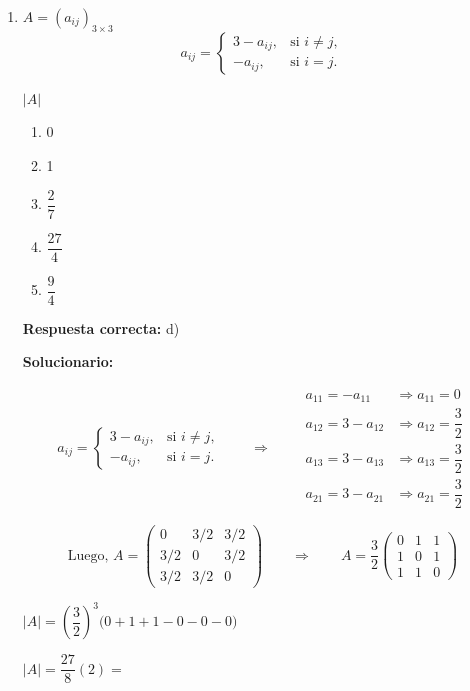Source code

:\begin{enumerate}[resume]
	\vspace{6mm}

	\item {}$ A = (a_{ij})_{3\times3}$ 
	\[
	a_{ij} =
	\begin{cases}
		3 - a_{ij}, & \text{si } i \neq j,\\[4pt]
		-a_{ij},    & \text{si } i = j.
	\end{cases}
	\]

	 $|A|$


	\begin{enumerate}[label=\alph*)]
		\item 0
		\item 1
		\item $\dfrac{2}{7}$
		\item $\dfrac{27}{4}$
		\item $\dfrac{9}{4}$
	\end{enumerate}
	\textbf{Respuesta correcta:} d)

	\vspace{2mm}
	\textbf{Solucionario:}

	\[
	a_{ij} =
	\begin{cases}
		3 - a_{ij}, & \text{si } i \neq j,\\[6pt]
		-a_{ij},    & \text{si } i = j.
	\end{cases}
	\qquad\Rightarrow\qquad
	\begin{aligned}
		a_{11} = -a_{11} &\Rightarrow a_{11} = 0 \\[6pt]
		a_{12} = 3 - a_{12} &\Rightarrow a_{12} = \dfrac{3}{2} \\[6pt]
		a_{13} = 3 - a_{13} &\Rightarrow a_{13} = \dfrac{3}{2} \\[6pt]
		a_{21} = 3 - a_{21} &\Rightarrow a_{21} = \dfrac{3}{2}
	\end{aligned}
	\]

	\[
	\text{Luego, }
	A =
	\begin{pmatrix}
		0 & 3/2 & 3/2 \\
		3/2 & 0 & 3/2 \\
		3/2 & 3/2 & 0
	\end{pmatrix}
	\qquad\Rightarrow\qquad
	A = \dfrac{3}{2}
	\begin{pmatrix}
		0 & 1 & 1 \\
		1 & 0 & 1 \\
		1 & 1 & 0
	\end{pmatrix}
	\]


	$|A|= \left(\dfrac{3}{2}\right)^3 \bigl(0 + 1 + 1 - 0 - 0 - 0\bigr)$



	$|A| = \dfrac{27}{8}(2)=$


\end{enumerate}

□ □ □

▸ **Exercise directions**
Copy word for word each line of the data above, from the first through the one containing "i \neq j,\\[6pt]", and include no pictures.

▸ **Final answer**
Source code

:\begin{enumerate}[resume]
	\vspace{6mm}

	\item {}$ A = (a_{ij})_{3\times3}$ 
	\[
	a_{ij} =
	\begin{cases}
		3 - a_{ij}, & \text{si } i \neq j,\\[4pt]
		-a_{ij},    & \text{si } i = j.
	\end{cases}
	\]

	 $|A|$


	\begin{enumerate}[label=\alph*)]
		\item 0
		\item 1
		\item $\dfrac{2}{7}$
		\item $\dfrac{27}{4}$
		\item $\dfrac{9}{4}$
	\end{enumerate}
	\textbf{Respuesta correcta:} d)

	\vspace{2mm}
	\textbf{Solucionario:}

	\[
	a_{ij} =
	\begin{cases}
		3 - a_{ij}, & \text{si } i \neq j,\\[6pt]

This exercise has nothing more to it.